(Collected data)
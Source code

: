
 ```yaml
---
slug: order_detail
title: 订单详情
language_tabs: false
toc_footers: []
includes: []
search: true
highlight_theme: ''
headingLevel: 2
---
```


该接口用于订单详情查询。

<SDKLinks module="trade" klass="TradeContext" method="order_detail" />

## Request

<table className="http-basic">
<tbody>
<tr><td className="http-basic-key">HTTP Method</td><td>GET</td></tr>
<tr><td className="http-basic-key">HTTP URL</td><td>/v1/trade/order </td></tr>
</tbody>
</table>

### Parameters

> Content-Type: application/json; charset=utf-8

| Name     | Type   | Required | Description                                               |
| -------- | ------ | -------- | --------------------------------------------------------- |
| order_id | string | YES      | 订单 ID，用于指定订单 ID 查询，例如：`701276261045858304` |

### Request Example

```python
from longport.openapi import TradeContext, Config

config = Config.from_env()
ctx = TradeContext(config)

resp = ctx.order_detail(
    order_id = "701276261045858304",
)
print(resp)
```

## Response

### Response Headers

* * *

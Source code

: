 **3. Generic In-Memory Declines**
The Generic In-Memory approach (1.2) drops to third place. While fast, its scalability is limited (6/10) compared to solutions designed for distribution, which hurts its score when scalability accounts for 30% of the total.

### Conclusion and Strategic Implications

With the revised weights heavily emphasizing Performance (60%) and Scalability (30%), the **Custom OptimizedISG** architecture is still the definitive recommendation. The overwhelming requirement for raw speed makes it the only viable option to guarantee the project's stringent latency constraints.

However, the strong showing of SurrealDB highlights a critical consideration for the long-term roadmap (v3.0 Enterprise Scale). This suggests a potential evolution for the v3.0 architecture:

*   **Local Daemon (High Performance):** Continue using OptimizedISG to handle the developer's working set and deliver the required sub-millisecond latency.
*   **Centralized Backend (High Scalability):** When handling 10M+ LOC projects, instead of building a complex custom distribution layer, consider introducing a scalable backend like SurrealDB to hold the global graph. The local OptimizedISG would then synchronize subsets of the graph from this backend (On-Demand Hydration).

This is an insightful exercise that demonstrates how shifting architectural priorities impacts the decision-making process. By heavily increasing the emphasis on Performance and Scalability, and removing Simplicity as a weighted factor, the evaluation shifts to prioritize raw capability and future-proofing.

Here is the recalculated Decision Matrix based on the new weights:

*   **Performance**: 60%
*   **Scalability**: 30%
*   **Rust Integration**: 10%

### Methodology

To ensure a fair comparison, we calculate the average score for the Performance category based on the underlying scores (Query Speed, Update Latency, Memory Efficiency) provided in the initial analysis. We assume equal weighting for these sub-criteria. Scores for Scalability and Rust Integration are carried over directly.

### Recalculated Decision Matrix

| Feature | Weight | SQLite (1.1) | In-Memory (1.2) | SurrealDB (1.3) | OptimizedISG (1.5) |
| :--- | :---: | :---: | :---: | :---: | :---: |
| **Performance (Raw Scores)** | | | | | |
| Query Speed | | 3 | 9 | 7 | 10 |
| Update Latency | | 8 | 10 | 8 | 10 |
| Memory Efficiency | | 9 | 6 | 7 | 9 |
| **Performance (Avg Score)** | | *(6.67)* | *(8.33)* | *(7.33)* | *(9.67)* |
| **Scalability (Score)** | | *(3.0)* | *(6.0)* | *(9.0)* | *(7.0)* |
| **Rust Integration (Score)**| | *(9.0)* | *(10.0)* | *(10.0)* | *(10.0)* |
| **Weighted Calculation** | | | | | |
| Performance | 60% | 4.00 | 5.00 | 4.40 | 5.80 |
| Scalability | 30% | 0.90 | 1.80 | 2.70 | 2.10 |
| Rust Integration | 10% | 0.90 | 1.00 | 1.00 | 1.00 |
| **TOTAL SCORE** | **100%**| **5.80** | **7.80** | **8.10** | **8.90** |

* * *

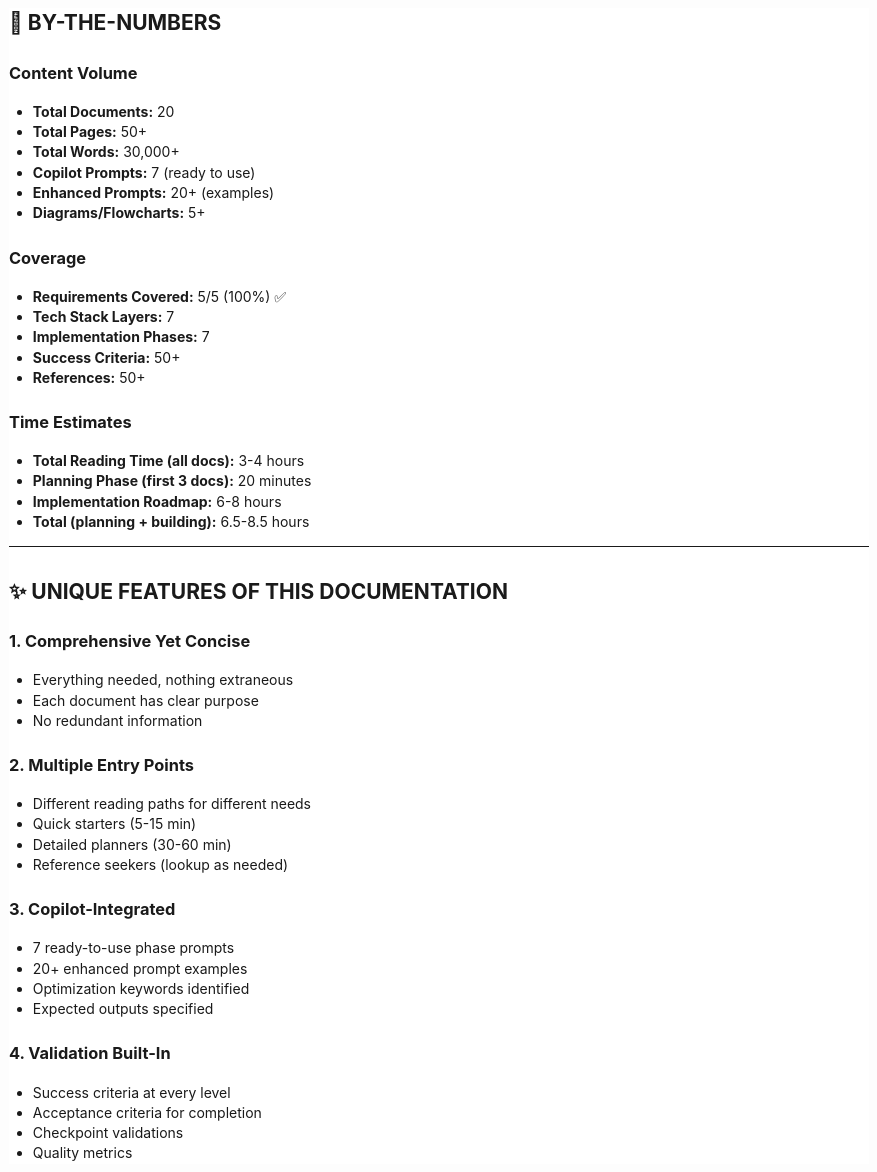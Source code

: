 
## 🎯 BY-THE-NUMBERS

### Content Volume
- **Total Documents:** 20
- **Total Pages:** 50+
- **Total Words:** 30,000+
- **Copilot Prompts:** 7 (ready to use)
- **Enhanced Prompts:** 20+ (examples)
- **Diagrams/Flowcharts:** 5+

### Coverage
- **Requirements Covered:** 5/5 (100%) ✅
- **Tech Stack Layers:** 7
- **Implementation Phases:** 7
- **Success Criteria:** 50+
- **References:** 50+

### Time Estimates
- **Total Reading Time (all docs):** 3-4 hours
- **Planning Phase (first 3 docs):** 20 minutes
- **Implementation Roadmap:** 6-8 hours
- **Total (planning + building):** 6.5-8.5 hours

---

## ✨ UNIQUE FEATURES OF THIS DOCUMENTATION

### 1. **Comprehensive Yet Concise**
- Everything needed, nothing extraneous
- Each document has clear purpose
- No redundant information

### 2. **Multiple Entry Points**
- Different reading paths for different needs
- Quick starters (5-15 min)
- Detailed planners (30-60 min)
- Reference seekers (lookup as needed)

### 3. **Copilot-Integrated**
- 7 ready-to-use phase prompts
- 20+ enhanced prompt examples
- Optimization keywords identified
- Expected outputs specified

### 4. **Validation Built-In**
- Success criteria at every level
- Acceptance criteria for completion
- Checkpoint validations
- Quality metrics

● **How to complete this task**: Retype the entries above exactly, but only from the line containing "2.70 | 2.10 |" through the line containing "SCORE** | **100%**|", both included.

● **Answer section**:
| Scalability | 30% | 0.90 | 1.80 | 2.70 | 2.10 |
| Rust Integration | 10% | 0.90 | 1.00 | 1.00 | 1.00 |
| **TOTAL SCORE** | **100%**| **5.80** | **7.80** | **8.10** | **8.90** |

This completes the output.